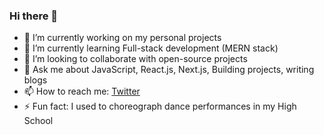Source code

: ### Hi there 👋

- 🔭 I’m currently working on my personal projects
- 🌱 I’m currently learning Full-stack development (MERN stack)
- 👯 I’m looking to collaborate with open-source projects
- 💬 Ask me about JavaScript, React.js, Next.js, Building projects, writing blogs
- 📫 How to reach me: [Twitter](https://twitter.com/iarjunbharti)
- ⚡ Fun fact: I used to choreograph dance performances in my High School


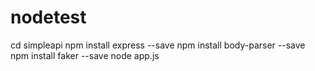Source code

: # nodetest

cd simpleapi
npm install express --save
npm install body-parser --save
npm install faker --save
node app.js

--------------------------------------------------

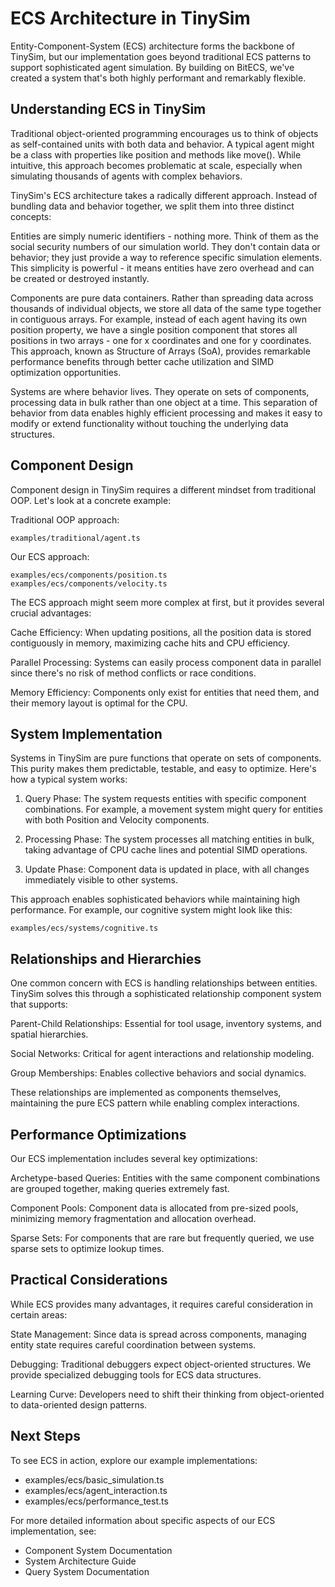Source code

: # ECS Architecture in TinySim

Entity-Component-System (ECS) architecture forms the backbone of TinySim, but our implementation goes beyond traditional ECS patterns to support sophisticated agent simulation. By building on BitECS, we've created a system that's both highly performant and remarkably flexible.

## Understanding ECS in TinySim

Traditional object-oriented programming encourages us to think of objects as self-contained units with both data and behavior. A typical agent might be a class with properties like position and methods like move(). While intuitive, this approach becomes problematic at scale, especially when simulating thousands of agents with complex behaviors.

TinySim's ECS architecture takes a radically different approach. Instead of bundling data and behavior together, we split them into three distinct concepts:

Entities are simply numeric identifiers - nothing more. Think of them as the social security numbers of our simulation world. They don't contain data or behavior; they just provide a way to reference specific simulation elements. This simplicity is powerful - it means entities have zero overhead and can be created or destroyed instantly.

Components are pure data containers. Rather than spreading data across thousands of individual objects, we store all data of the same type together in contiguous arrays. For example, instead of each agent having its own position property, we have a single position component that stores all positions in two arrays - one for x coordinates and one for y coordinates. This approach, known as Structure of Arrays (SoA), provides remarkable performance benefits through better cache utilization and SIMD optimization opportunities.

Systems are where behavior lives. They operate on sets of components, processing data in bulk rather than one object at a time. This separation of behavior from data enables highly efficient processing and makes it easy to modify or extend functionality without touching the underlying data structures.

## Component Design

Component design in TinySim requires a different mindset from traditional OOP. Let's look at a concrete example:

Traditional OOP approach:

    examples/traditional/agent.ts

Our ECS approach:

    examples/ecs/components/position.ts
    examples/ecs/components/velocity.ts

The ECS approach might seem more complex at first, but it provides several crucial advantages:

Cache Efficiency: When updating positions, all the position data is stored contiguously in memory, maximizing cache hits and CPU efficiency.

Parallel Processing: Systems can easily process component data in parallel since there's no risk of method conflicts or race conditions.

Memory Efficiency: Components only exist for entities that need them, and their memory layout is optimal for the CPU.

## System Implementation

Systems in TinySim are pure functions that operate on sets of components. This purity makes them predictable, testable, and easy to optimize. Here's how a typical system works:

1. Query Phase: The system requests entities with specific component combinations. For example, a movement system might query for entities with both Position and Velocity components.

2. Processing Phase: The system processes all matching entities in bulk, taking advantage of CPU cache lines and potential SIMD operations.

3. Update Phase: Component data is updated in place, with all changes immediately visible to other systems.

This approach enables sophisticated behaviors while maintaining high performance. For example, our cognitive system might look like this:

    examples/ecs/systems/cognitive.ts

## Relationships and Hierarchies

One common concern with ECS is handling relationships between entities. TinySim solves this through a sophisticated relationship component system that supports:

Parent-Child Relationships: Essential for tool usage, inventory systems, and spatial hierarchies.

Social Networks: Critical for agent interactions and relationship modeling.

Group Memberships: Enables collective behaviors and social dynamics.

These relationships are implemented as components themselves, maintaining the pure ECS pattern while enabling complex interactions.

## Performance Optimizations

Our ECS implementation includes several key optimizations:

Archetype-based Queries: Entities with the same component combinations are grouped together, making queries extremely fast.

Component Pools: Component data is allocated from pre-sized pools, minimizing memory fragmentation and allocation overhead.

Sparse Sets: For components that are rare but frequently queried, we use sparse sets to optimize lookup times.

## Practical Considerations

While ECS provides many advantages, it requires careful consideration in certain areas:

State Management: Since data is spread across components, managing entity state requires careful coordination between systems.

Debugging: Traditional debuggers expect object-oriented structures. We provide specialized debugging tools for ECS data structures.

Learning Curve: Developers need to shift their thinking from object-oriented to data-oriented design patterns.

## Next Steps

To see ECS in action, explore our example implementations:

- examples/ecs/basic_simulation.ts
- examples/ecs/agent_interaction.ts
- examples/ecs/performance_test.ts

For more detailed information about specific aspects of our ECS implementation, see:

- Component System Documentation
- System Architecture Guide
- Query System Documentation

--------------------------------------------------

◆ **Work instructions**
After locating the line with "examples/ecs/components/velocity.ts" in the material above, return it and each line after it exactly, ending at the line with "2. Processing Phase: The".

◆ **Result of the task**
    examples/ecs/components/velocity.ts

The ECS approach might seem more complex at first, but it provides several crucial advantages:

Cache Efficiency: When updating positions, all the position data is stored contiguously in memory, maximizing cache hits and CPU efficiency.

Parallel Processing: Systems can easily process component data in parallel since there's no risk of method conflicts or race conditions.

Memory Efficiency: Components only exist for entities that need them, and their memory layout is optimal for the CPU.

## System Implementation

Systems in TinySim are pure functions that operate on sets of components. This purity makes them predictable, testable, and easy to optimize. Here's how a typical system works:

1. Query Phase: The system requests entities with specific component combinations. For example, a movement system might query for entities with both Position and Velocity components.

2. Processing Phase: The system processes all matching entities in bulk, taking advantage of CPU cache lines and potential SIMD operations.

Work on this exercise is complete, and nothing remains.